The Bowyers acquired the north Staffordshire manor of Knypersley, about seven miles from Newcastle-under-Lyme, in the reign of Edward III, and a member of the family represented the borough in 1411.
Bowyer may have been the John ‘Bower’ who matriculated from St. John’s College, Cambridge in Easter 1571 and was awarded a BA in 1574-5. Alternatively he may be the John ‘Bowre’ who graduated from Oxford University on 5 July 1574.
Bowyer may have been employed by Sir Christopher Hatton† when the latter was lord chancellor. An undated list of Hatton’s servants states that a John Bowyer was granted the office for writing and passing to the Great Seal all licences for the sale of wine.
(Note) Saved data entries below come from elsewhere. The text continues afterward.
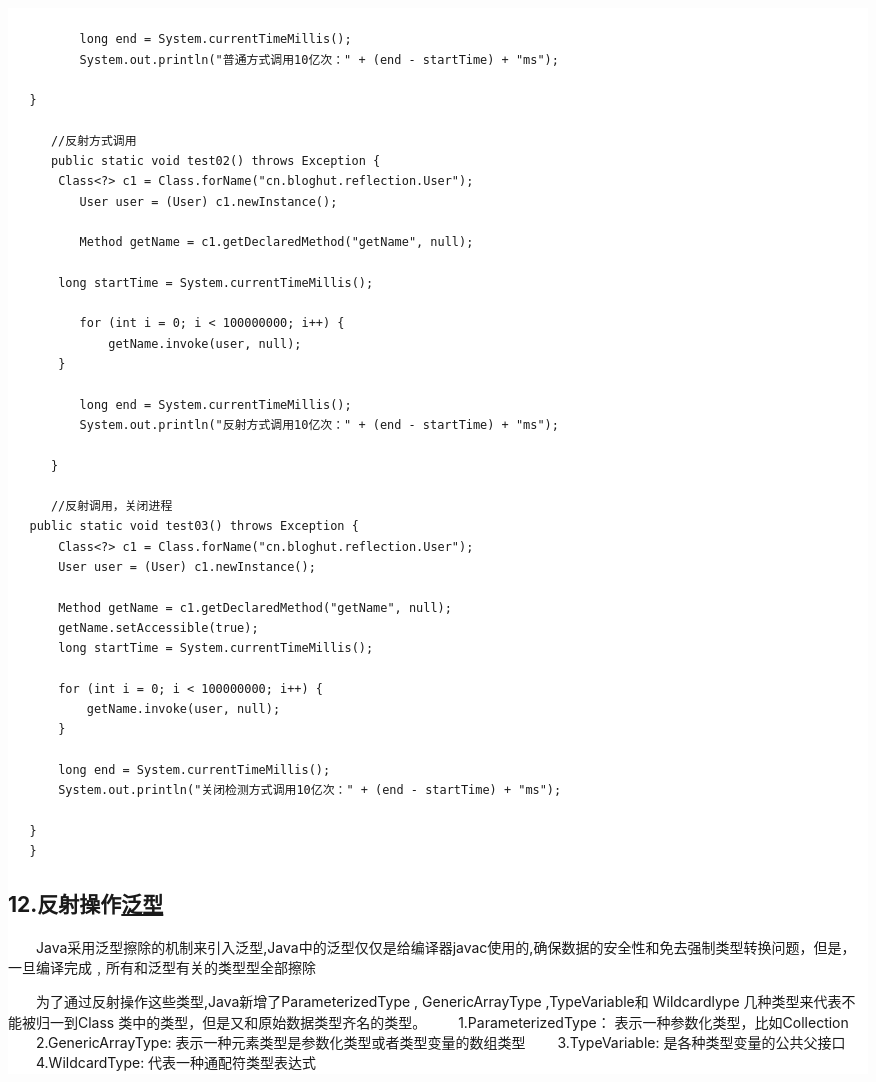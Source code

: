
  ```
        
           long end = System.currentTimeMillis();
           System.out.println("普通方式调用10亿次：" + (end - startTime) + "ms");
    
    }
    
       //反射方式调用
       public static void test02() throws Exception {
        Class<?> c1 = Class.forName("cn.bloghut.reflection.User");
           User user = (User) c1.newInstance();
    
           Method getName = c1.getDeclaredMethod("getName", null);
           
        long startTime = System.currentTimeMillis();
           
           for (int i = 0; i < 100000000; i++) {
               getName.invoke(user, null);
        }
           
           long end = System.currentTimeMillis();
           System.out.println("反射方式调用10亿次：" + (end - startTime) + "ms");
 
       }
    
       //反射调用，关闭进程
    public static void test03() throws Exception {
        Class<?> c1 = Class.forName("cn.bloghut.reflection.User");
        User user = (User) c1.newInstance();
 
        Method getName = c1.getDeclaredMethod("getName", null);
        getName.setAccessible(true);
        long startTime = System.currentTimeMillis();
        
        for (int i = 0; i < 100000000; i++) {
            getName.invoke(user, null);
        }
        
        long end = System.currentTimeMillis();
        System.out.println("关闭检测方式调用10亿次：" + (end - startTime) + "ms");
 
    }
    }
 ```
 
 

## 12.反射操作[泛型](https://so.csdn.net/so/search?q=泛型&spm=1001.2101.3001.7020)

  Java采用泛型擦除的机制来引入泛型,Java中的泛型仅仅是给编译器javac使用的,确保数据的安全性和免去强制类型转换问题，但是，一旦编译完成﹐所有和泛型有关的类型型全部擦除

  为了通过反射操作这些类型,Java新增了ParameterizedType , GenericArrayType ,TypeVariable和 Wildcardlype 几种类型来代表不能被归一到Class 类中的类型，但是又和原始数据类型齐名的类型。
  1.ParameterizedType： 表示一种参数化类型，比如Collection
  2.GenericArrayType: 表示一种元素类型是参数化类型或者类型变量的数组类型
  3.TypeVariable: 是各种类型变量的公共父接口
  4.WildcardType: 代表一种通配符类型表达式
It may well have been his legal training that led to Bowyer’s appointment to the Staffordshire bench. His name appears on a list of justices which dates from around 1592-3, but this must be a later addition as he does not appear in the county’s records quarter session records until 1594.
On the face of it, Bowyer was a puritan. The family into which he married - the Yelvertons - were certainly puritan, and subsequent generations of the Bowyers may have been moderately godly. However, Bowyer seems to have made little effort to improve clerical standards in Biddulph and Maer, the two Staffordshire parishes of which he was patron. A survey of Staffordshire parishes conducted in 1604 describes Richard Badeley, vicar of Biddulph, as ‘very ignorant and wordly’, and characterized John Huntbach, curate of Maer as ‘a mere wordling’. Neither were graduates or licensed preachers. Moreover Bowyer paid Huntbach only £6 a year, although the parsonage was valued at £20. However Badeley and Huntbach were in place when Bowyer inherited the impropriations from his father, and Badeley, at least, could not be easily dismissed. It is possible that Bowyer would have done more had he lived longer.
It has been suggested that (Sir) Robert Cecil† was responsible for Bowyer’s election at Newcastle-under-Lyme in 1597 and 1604.
In April 1604 Bowyer was nominated to two committees, one for the bill against the export of artillery and the second to prepare for a conference with the Lords about religion.